Since
I discovered my role as scapegoat, I have cried a river. Tears of relief, tears of anger, and many tears
of grief.
These
tears of grief feel like those that might come with a death following years of
hoping and fighting for recovery from illness.
I guess the death here is the death of hope for a future filled with
affirming and respectful relationships with my family, my mother in particular. Article after article on scapegoating states
that the dysfunctional family will “never see the scapegoat for who he or she
is.” Never ? And no hope for things being different in
those relationships? Is it really that
final?

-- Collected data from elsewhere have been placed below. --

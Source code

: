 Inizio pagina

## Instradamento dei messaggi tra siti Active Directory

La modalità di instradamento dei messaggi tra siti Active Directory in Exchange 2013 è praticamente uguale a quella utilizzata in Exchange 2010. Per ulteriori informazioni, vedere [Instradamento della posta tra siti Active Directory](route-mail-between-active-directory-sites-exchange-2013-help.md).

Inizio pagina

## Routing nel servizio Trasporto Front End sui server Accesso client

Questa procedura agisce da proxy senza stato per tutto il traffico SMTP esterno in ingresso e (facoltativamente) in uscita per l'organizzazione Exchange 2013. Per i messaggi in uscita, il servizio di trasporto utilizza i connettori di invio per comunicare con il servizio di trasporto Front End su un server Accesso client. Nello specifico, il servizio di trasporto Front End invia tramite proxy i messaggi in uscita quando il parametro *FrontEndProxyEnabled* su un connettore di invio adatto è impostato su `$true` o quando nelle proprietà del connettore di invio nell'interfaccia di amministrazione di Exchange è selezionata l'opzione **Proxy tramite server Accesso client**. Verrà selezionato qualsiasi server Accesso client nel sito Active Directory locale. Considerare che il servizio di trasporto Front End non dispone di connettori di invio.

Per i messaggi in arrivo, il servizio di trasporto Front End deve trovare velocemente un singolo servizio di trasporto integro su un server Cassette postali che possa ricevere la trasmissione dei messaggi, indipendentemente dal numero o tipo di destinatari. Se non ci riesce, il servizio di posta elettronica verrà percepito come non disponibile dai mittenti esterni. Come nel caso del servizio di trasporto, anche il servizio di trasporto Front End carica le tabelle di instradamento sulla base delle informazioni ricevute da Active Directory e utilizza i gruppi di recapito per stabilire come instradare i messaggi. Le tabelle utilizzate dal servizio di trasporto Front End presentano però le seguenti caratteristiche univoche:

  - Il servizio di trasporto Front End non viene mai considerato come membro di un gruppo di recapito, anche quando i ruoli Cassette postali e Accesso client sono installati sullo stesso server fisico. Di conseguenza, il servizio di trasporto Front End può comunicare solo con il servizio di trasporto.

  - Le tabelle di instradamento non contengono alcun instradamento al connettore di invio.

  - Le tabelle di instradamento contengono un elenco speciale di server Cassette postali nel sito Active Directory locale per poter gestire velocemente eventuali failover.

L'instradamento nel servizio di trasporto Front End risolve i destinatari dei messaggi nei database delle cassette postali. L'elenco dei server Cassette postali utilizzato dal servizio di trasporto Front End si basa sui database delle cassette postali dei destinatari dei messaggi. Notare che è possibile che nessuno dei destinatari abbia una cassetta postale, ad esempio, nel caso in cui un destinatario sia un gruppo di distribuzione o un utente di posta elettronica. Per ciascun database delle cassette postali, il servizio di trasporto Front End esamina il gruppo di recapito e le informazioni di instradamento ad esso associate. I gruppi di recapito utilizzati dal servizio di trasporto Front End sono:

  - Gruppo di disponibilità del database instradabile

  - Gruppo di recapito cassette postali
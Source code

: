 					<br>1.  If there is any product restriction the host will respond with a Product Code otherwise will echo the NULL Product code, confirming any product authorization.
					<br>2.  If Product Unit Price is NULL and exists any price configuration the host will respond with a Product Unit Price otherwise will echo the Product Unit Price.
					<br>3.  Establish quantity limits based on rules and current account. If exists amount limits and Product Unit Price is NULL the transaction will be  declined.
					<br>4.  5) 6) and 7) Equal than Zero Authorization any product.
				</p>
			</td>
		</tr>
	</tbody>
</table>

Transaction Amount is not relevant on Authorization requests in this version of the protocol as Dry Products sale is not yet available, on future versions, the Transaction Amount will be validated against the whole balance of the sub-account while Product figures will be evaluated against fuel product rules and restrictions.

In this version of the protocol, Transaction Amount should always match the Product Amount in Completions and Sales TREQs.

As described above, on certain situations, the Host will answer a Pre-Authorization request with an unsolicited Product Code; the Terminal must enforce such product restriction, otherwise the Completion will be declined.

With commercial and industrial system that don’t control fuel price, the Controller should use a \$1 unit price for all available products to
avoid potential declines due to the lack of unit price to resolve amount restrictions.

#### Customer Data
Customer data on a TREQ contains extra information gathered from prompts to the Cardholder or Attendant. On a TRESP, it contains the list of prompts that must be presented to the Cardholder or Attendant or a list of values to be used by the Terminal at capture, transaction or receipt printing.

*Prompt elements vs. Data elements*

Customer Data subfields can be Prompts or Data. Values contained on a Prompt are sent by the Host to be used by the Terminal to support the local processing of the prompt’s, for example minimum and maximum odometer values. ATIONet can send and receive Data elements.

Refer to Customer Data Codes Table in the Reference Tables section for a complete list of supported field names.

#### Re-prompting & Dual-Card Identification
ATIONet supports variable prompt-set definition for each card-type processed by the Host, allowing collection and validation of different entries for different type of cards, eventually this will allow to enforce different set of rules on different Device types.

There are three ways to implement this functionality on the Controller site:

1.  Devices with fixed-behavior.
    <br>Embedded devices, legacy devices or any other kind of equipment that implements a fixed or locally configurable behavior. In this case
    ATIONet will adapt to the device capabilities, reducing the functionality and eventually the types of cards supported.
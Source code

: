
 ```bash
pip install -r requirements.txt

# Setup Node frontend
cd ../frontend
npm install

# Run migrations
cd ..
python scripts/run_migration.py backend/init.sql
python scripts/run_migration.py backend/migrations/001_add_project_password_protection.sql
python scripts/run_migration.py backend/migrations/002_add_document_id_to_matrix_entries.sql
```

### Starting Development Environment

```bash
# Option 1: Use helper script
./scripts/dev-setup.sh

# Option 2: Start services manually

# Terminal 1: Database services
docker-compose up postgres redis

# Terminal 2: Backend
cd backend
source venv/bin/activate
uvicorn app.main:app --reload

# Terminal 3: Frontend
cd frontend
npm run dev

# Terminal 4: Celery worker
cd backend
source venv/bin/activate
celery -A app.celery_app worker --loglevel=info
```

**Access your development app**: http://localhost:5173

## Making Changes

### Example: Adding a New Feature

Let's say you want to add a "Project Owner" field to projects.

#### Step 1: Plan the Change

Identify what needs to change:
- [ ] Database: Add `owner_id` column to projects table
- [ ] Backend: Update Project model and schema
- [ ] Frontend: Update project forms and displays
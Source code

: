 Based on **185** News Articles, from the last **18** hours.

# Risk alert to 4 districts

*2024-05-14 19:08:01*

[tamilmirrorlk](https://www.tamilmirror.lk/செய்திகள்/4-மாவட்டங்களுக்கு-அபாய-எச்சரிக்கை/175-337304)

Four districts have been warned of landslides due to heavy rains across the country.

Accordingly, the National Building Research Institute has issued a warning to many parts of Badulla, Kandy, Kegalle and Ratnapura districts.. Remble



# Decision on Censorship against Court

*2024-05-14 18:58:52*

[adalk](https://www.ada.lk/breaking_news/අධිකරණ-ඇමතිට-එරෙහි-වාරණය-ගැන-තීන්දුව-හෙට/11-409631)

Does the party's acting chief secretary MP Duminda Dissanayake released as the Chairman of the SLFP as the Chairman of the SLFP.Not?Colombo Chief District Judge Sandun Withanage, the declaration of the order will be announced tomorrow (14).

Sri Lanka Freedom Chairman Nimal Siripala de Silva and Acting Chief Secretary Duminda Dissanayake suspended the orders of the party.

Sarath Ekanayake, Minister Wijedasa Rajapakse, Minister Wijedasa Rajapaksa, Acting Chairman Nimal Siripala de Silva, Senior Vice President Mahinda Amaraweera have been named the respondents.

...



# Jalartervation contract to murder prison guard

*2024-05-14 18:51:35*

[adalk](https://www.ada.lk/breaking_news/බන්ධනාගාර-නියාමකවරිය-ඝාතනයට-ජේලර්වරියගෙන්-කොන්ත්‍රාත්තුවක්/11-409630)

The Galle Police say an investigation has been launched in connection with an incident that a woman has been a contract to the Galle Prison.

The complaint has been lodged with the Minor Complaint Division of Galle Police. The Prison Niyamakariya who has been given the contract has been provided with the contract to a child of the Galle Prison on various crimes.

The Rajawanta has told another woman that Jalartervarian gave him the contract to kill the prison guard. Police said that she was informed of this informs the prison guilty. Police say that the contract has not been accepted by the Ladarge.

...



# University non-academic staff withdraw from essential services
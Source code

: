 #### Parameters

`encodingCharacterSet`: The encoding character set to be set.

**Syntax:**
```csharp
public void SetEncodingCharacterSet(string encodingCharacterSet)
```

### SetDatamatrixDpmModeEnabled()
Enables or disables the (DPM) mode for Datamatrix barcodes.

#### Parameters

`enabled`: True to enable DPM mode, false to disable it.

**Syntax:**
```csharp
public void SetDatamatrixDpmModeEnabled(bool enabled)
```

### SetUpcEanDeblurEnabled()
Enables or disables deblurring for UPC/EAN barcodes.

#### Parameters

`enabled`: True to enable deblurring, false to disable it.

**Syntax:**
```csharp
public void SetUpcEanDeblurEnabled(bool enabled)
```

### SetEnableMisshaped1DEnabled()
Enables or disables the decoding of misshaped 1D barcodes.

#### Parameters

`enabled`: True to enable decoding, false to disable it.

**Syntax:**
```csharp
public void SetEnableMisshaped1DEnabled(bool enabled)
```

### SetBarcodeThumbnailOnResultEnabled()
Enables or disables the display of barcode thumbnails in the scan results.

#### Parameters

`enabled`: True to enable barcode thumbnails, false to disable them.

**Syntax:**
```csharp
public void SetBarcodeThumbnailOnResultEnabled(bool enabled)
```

But I want to be seen differently
by my family and I want to have better relationships—I have prayed and tried
for better relationships with them all my life.
How can it be over?
My
whole life I have been trying to figure out what I am doing wrong so that I can
do it differently and get along better in my family. Although I have had little, if any success, I
have worked at it so hard. When I was seven, I made myself a chart to inspire
me to be better. It had boxes to check
off for a day of not being selfish, a day of not fighting, a day of “not being
bad.” I thought I could keep myself in
check with these little boxes and “be” better.
Alas, it didn’t work.
At
age eleven, I decided that my mom calling me things like selfish and ugly and telling
me that I acted like “the whole world revolved around me” was serving me well. I began to feel thankful for her
honesty. She was making me a better
person. After all, how could I be less
selfish if there was no one there to tell me how selfish I was in the first
place! I wanted to get along so badly
that I was happy to submit to getting verbally (abused) whipped into shape.
My
work toward self-improvement has become kinder, gentler, more empathetic and, I
hope, a little more enlightened in my adult years, but I have kept at it with
the belief that if I could change me, I could change my experience in my
family.
Now
I have this clarity . . . . I see that
there is a way I can change my experience. First step:
give up my voice. Second step:
sacrifice values that are at the core of my being, such as kindness, truth,
sensitivity, and respect of others. Oh.
My
watershed of understanding . . . For the
first time, I can see that this isn’t all about me—me being innately flawed and
inherently bad; and for the first time, I see the bigger picture—a picture of a
deeply broken family system that has been demanding and will continue to demand
that everyone make sacrifices for the sake of its peaceful survival. For some in my family, those sacrifices have
become easy and normal. Those family
members must at least perceive the payoff as being greater than the cost. I, on the other hand, have never succeeded at
making these sacrifices, and it simply isn’t within me to do so. I don’t think there could ever be a payoff
great enough to inspire me to give up my values to keep the peace in a broken
system. Because I will not make these
sacrifices, the system will forever blacksheep and scapegoat me. I guess . . . I am okay with that.
While
I wish these tears of mine were tears of relief that I can move on, they simply
are not. These tears are the tears of a
long battle coming to a painful end.
It
is finally time to say my goodbyes.
Goodbye
to the struggle.
Goodbye
to the illusion that being “better” was the answer.
Goodbye
to the hope for respectful and affirming relationships within my family of
origin.
It
is finished.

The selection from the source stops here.